Néstor Díaz de Villegas (born 1956) is a Cuban poet, essayist, writer, film critic, editor, and translator. His work has been associated with Cuban exile literature and the literary culture that developed around the Mariel boatlift. His poetry has addressed exile, language, territory, urban space, and Cuban cultural identity.

==Biography==

Díaz de Villegas was born in Cumanayagua, Cienfuegos, Cuba, in 1956. He was imprisoned in Cuba and went into exile in the United States in 1979. Díaz de Villegas became part of the literary and artistic milieu of Miami. A 1998 profile in Miami New Times described his activities as a poet in Miami and discussed the publication of Vicio de Miami and Anarquía en Disneylandia in 1997. Between 1991 and 1994 he worked as a nightlife reporter for El Nuevo Herald and as a writer for TV y Novelas. In 2023, artist Coco Fusco directed The Eternal Night a film based on Díaz de Villegas' years as a political prisoner in Cuba.

==Literary work==

Díaz de Villegas's work includes poetry, essays, prose, chronicles, translations, and film criticism. His writing has appeared in publications including Mariel, Linden Lane, Sugar Mule, Lateral, Lichtungen, Devir, Zunái, Letras Libres, and Scientific American.

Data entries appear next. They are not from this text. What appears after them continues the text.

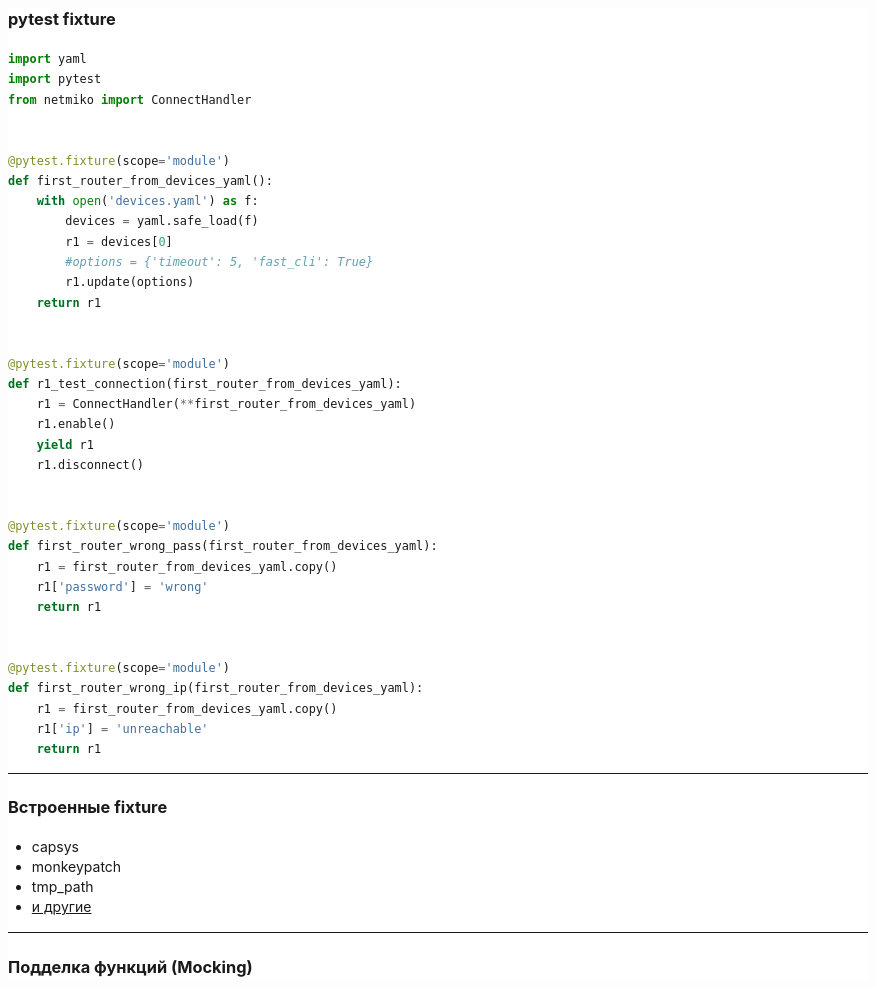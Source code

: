 ### pytest fixture

```python
import yaml
import pytest
from netmiko import ConnectHandler


@pytest.fixture(scope='module')
def first_router_from_devices_yaml():
    with open('devices.yaml') as f:
        devices = yaml.safe_load(f)
        r1 = devices[0]
        #options = {'timeout': 5, 'fast_cli': True}
        r1.update(options)
    return r1


@pytest.fixture(scope='module')
def r1_test_connection(first_router_from_devices_yaml):
    r1 = ConnectHandler(**first_router_from_devices_yaml)
    r1.enable()
    yield r1
    r1.disconnect()


@pytest.fixture(scope='module')
def first_router_wrong_pass(first_router_from_devices_yaml):
    r1 = first_router_from_devices_yaml.copy()
    r1['password'] = 'wrong'
    return r1


@pytest.fixture(scope='module')
def first_router_wrong_ip(first_router_from_devices_yaml):
    r1 = first_router_from_devices_yaml.copy()
    r1['ip'] = 'unreachable'
    return r1
```

---
### Встроенные fixture

* capsys
* monkeypatch
* tmp_path
* [и другие](https://docs.pytest.org/en/6.2.x/fixture.html)

---
### Подделка функций (Mocking)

His early poetry collections include Canto de preparación (1982), Vida Nueva (1984), and La edad de piedra (1992).

Later, his poetry collections of the 1990s include Vicio de Miami (1997), Anarquía en Disneylandia (1997), and Confesiones del estrangulador de Flagler Street (1998).

Vicio de Miami and Confesiones del estrangulador de Flagler Street have received particular attention in discussions of Díaz de Villegas's poetry. The academic researcher Pacelli Dias Alves de Sousa examined the two collections in relation to exile, language, territory, and the cultural experience of Cuban displacement in the United States following the Mariel crisis. The city of Miami occupies an important place in Vicio de Miami. Carlos Espinosa Domínguez discussed the collection's treatment of Miami while also emphasizing its broader concerns with death, existence, time, and poetic creation.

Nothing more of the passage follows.